[Excerpts from a dataset]
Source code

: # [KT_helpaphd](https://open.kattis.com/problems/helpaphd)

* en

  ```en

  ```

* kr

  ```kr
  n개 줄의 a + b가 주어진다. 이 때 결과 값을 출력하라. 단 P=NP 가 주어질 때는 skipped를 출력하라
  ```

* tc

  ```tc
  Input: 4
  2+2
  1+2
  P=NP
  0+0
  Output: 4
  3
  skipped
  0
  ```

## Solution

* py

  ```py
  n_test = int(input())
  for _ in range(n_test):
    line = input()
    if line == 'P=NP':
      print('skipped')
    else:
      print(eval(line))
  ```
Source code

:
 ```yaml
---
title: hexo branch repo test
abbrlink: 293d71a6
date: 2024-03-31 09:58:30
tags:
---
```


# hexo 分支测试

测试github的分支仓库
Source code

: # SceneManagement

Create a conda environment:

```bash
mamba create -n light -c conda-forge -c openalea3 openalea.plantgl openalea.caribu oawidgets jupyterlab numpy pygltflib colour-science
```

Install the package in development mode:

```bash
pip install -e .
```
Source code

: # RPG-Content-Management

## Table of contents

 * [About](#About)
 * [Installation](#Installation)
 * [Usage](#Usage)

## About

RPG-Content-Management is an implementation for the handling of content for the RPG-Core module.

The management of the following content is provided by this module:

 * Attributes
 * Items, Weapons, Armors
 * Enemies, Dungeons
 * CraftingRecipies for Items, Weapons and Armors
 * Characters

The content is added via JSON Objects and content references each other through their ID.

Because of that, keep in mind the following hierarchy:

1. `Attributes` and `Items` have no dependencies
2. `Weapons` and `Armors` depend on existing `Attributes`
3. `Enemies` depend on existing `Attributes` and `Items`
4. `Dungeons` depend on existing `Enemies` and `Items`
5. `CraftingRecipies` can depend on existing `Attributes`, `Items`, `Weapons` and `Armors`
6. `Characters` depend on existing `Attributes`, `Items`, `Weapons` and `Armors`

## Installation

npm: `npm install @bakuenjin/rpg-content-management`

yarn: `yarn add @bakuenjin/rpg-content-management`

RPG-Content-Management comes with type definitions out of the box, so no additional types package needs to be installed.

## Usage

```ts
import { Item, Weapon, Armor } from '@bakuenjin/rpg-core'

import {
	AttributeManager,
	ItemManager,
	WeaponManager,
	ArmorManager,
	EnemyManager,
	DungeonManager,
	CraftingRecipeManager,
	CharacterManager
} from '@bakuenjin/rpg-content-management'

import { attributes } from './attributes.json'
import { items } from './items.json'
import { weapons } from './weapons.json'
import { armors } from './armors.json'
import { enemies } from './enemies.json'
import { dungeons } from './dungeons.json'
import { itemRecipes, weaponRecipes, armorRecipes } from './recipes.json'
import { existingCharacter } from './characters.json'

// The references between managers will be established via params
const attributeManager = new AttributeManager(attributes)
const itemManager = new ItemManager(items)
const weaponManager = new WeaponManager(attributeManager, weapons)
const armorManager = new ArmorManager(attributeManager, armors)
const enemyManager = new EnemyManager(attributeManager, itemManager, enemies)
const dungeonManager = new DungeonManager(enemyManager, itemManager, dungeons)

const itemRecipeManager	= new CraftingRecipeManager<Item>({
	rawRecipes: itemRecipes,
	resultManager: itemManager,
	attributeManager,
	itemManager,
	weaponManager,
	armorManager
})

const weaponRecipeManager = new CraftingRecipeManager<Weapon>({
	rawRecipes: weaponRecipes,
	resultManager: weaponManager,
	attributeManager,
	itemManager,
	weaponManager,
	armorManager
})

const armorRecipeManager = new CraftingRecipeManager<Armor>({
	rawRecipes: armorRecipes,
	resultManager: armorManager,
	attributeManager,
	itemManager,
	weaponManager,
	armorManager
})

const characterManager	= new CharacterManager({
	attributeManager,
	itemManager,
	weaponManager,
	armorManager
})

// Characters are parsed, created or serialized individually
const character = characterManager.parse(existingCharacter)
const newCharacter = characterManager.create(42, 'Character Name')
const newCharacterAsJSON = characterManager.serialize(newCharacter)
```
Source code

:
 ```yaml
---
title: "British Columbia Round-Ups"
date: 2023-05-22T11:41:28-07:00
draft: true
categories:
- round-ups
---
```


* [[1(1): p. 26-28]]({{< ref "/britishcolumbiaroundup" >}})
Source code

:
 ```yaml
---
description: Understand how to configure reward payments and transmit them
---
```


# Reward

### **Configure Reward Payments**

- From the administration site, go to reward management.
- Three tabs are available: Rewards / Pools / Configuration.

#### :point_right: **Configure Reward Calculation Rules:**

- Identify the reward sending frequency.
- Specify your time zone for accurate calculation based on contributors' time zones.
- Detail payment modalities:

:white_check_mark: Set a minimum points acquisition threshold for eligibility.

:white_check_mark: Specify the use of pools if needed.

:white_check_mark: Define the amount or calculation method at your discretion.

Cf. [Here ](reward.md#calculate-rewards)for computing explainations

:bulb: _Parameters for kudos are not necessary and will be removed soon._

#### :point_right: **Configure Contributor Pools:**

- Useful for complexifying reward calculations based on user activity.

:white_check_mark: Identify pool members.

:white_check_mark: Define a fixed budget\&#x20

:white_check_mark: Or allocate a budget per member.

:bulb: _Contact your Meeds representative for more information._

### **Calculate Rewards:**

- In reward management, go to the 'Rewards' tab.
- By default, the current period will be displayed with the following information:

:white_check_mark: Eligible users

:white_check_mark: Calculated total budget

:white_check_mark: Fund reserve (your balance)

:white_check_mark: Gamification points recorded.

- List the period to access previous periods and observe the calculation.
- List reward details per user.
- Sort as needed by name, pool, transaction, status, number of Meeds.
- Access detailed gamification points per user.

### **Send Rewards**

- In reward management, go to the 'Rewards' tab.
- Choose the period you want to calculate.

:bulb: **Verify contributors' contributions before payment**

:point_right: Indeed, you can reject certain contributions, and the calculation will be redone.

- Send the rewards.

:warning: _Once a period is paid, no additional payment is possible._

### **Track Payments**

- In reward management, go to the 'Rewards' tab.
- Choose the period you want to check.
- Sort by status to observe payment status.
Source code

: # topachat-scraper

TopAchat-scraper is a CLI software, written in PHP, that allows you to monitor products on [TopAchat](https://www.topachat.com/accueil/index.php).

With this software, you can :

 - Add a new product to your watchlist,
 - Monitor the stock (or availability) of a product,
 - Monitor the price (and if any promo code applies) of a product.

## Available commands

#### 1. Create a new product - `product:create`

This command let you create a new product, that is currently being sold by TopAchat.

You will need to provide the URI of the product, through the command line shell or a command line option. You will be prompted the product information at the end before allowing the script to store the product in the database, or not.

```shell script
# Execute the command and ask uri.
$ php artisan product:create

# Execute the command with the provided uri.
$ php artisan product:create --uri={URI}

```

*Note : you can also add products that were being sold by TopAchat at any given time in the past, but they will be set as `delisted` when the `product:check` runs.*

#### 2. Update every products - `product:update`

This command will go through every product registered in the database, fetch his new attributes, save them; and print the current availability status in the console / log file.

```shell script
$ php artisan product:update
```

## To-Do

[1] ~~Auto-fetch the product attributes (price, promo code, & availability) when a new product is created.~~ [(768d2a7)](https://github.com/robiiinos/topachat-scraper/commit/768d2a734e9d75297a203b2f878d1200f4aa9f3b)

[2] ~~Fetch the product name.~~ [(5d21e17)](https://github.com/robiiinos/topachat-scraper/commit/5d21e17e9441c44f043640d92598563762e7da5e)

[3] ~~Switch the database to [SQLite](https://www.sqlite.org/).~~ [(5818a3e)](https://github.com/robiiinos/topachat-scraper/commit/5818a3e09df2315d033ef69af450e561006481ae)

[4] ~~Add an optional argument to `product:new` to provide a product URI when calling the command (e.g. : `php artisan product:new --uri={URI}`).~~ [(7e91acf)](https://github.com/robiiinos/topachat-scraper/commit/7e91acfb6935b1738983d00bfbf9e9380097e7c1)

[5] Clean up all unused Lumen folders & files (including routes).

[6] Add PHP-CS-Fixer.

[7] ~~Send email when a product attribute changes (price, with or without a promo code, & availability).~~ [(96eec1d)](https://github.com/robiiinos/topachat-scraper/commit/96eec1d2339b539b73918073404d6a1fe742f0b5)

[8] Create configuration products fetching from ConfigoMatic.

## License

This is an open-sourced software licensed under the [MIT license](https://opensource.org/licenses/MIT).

AIM OF THE EXERCISE :: Please copy the lines in the records above between the one holding "TopAchat-scraper is a" and the one holding "This command let", inclusive, exactly and with no other line.

WRITTEN RESPONSE ::
TopAchat-scraper is a CLI software, written in PHP, that allows you to monitor products on [TopAchat](https://www.topachat.com/accueil/index.php).

With this software, you can :

 - Add a new product to your watchlist,
 - Monitor the stock (or availability) of a product,
 - Monitor the price (and if any promo code applies) of a product.

## Available commands

#### 1. Create a new product - `product:create`

This command let you create a new product, that is currently being sold by TopAchat.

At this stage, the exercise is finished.